Lee told BlackAmericaWeb.com she was incredulous that police in Texas just took the teen at her word and turned her over to immigration authorities, who deported her without a hearing.
"As African-Americans, we tend to think this isn't our issue, but what this case shows me is that our children are just as vulnerable, and that’s why we need to be on it."
Just as it is possible for someone in the U.S. to be arrested and charged with a crime in cases where someone with the same name or similar description can be mistaken for someone else wanted in connection with a crime, it is especially likely that federal authorities would be quick to deport someone believed to be in the U.S. illegally.
That said, however, Turner was denied due process, Lee maintained.
"Even if she was undocumented, which she was not, even if she spoke Spanish, which she does not, you can’t deport a minor without a proceeding. There's nothing to explain why she was being deported, even though she doesn’t speak the language, except that she's 'the other,'" Lee said. "It's clear the child lied, but she's a child, and we would think a child could lose her homeland over a lie? Would this have happened to a young, white prep school student? There was no question that this child doesn’t speak Spanish, and we’re about to deport her?"
Further, Lee said, once the mistake was realized, "why didn’t embassy officials go and get her instead of sending the Colombian police?
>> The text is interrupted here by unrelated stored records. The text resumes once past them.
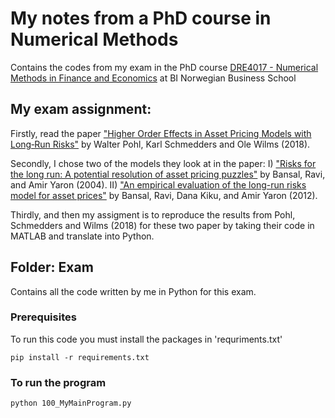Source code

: # My notes from a PhD course in Numerical Methods 
Contains the codes from my exam in the PhD course [DRE4017 - Numerical Methods in Finance and Economics](https://programmeinfo.bi.no/nb/course/DRE-4017/2019-autumn)
 at BI Norwegian Business School

## My exam assignment:
Firstly, read the paper ["Higher Order Effects in Asset Pricing Models with Long‐Run Risks"](https://onlinelibrary.wiley.com/doi/full/10.1111/jofi.12615) by Walter Pohl, Karl Schmedders and Ole Wilms (2018).

Secondly, I chose two of the models they look at in the paper:
I)  ["Risks for the long run: A potential resolution of asset pricing
puzzles"](https://onlinelibrary.wiley.com/doi/full/10.1111/j.1540-6261.2004.00670.x) by Bansal, Ravi, and Amir Yaron (2004).
II) ["An empirical evaluation of the long-run risks
model for asset prices"](https://www.nber.org/papers/w15504) by Bansal, Ravi, Dana Kiku, and Amir Yaron (2012).

Thirdly, and then my assigment is to reproduce the results from Pohl, Schmedders and Wilms (2018) for these two paper by taking their code in MATLAB and translate into Python.  

## Folder: Exam 
Contains all the code written by me in Python for this exam.  

### Prerequisites 
To run this code you must install the packages in 'requriments.txt'

```
pip install -r requirements.txt
```

### To run the program

```
python 100_MyMainProgram.py
```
She needs to be brought home."
TransAfrica is calling on the U.S. and Colombian authorities to expedite Turner's return to the U.S. and urging Americans to call the Colombian embassy in Washington and the U.S. State Department – particularly Secretary of State Hillary Clinton's office – to urge a quick resolution to the case.
Lee said she also expects Congress to conduct an investigation into ICE's conduct not only in Turner's case, but into whether and how many similar deportations may have occurred.
"The level of discretion is just so huge" in allowing ICE to determine who gets deported and when with little public scrutiny, she said.
"We certainly hold undocumented immigrants up to close scrutiny when we get hold of them and, in many ways, dehumanize them to the extent that something like this (with Turner) could happen," Lee said.
Danny Glover, chairman of the board for TransAfrica, said in a statement, "Without proper verification and a better system of processing people, this could happen to anyone's child. It is time to reform our immigration laws and be honest about the toll this inhumane system is taking on families here and abroad."